Créée par Charles Perrault

La Mère l'Oye (ou Mère l'Oie, « oye » est l'ancienne graphie de « oie ») est un personnage de fiction pour enfants. Elle est présentée comme l'autrice imaginaire d'un recueil de contes de fées français recueillis par Charles Perrault, Les Contes de ma Mère l'Oye, publié en 1697. Elle se voit plus tard attribuer des comptines anglaises[1]. Elle apparaît également dans une chanson dont la première strophe sert souvent aujourd'hui de comptine[2]. Le personnage apparaît également dans une pantomime dont les origines remontent à 1806[3].

Le personnage

Le nom de Mère l'Oye a été associé à des recueils anglais d'histoires et de comptines popularisées au XVIIe siècle. Les lecteurs anglais étaient déjà familiers avec Old Mother Hubbard, une figure emblématique, lorsque Edmund Spenser publia la satire Mother Hubberd's Tale (en) en 1590, ainsi qu'avec des contes de fées similaires racontés par « Mother Bunch » (le pseudonyme de la conteuse Madame d'Aulnoy)[4] dans les années 1690[5]. Une mention ancienne apparaît dans un aparté d'une chronique française versifiée d'événements hebdomadaires, La Muse historique de Jean Loret, recueillie en 1650[6]. Sa remarque, « comme un conte de la Mère Oye », montre que le terme était facilement compris. Des références supplémentaires à la Mère l'Oye du XVIIe siècle apparaissent dans la littérature française dans les années 1620 et 1630[7],[8],[9].

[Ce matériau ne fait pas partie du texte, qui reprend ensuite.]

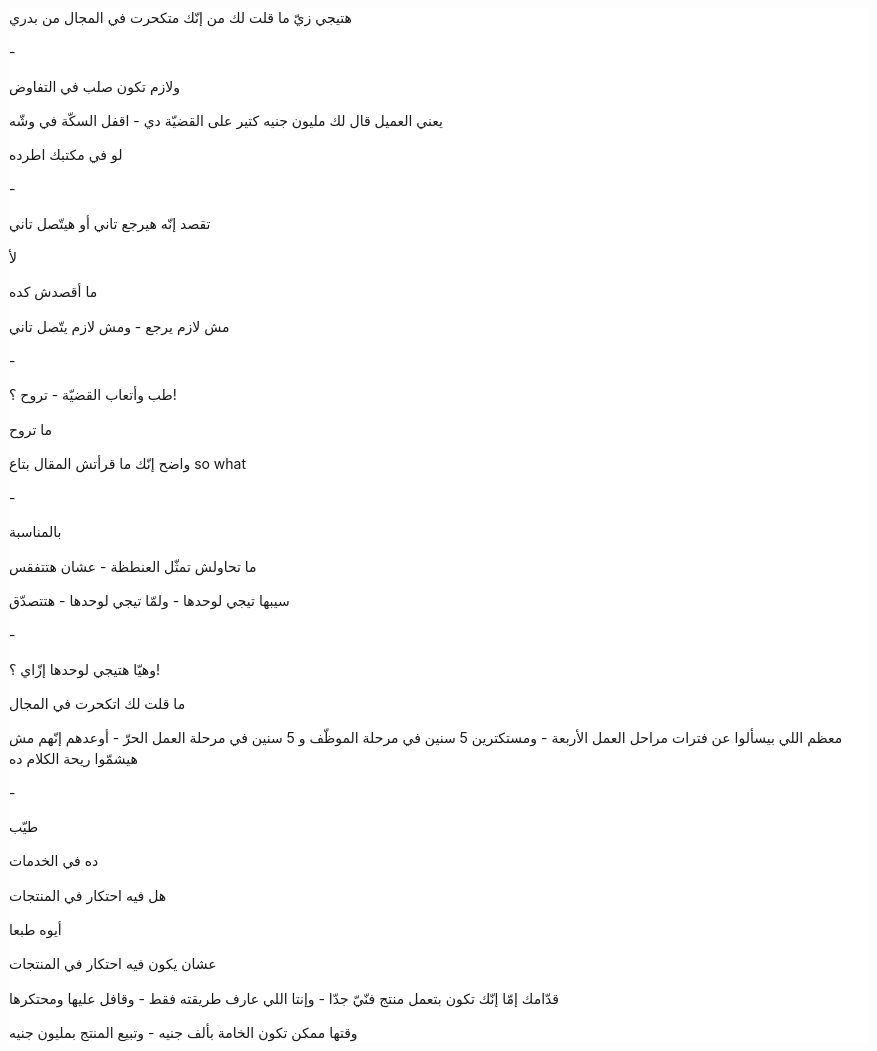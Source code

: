 هتيجي زيّ ما قلت لك من إنّك متكحرت في المجال من
بدري

\-

ولازم تكون صلب في التفاوض

يعني العميل قال لك مليون جنيه كتير على القضيّة دي - اقفل
السكّة في وشّه

لو في مكتبك اطرده

\-

تقصد إنّه هيرجع تاني أو هيتّصل تاني

لأ

ما أقصدش كده

مش لازم يرجع - ومش لازم يتّصل تاني

\-

طب وأتعاب القضيّة - تروح ؟!

ما تروح

واضح إنّك ما قرأتش المقال بتاع so what

\-

بالمناسبة

ما تحاولش تمثّل العنطظة - عشان هتتفقس

سيبها تيجي لوحدها - ولمّا تيجي لوحدها - هتتصدّق

\-

وهيّا هتيجي لوحدها إزّاي ؟!

ما قلت لك اتكحرت في المجال

معظم اللي بيسألوا عن فترات مراحل العمل الأربعة -
ومستكترين 5 سنين في مرحلة الموظّف و 5 سنين في مرحلة العمل الحرّ - أوعدهم
إنّهم مش هيشمّوا ريحة الكلام ده

\-

طيّب

ده في الخدمات

هل فيه احتكار في المنتجات

أيوه طبعا

عشان يكون فيه احتكار في المنتجات

قدّامك إمّا إنّك تكون بتعمل منتج فنّيّ جدّا - وإنتا اللي عارف
طريقته فقط - وقافل عليها ومحتكرها

وقتها ممكن تكون الخامة بألف جنيه - وتبيع المنتج بمليون
جنيه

Spéculations sur les origines

Au XXe siècle, Katherine Elwes-Thomas a émis l'hypothèse que l'image et le nom « Mère l'Oye » pourraient être basés sur d'anciennes légendes de l'épouse du roi Robert II de France, Berthe de Bourgogne, connue sous Berthe pied d'oie, souvent décrite comme racontant des histoires incroyables qui captivaient les enfants[10]. D'autres chercheurs ont souligné que la mère de Charlemagne, Bertrade de Laon, était connue sous le nom de reine aux pattes d'oie (regina pede aucae)[11]. Il existe même des sources qui font remonter l'origine de Mère l'Oye à la légendaire reine de Saba[12]. Des histoires de personnages avec un pied étrange (oie, cygne ou autre) existent dans de nombreuses langues, notamment le moyen allemand, le français, le latin et l'italien. Jacob Grimm a émis l'hypothèse que ces histoires sont liées au personnage germanique supérieur Perchta ou Berchta[13]. Comme les légendes de « Bertha la fileuse » en France et l'histoire de Mère l'Oye, Berchta était associée aux enfants, aux oies et au filage ou au tissage, bien qu'avec des connotations beaucoup plus sombres[14].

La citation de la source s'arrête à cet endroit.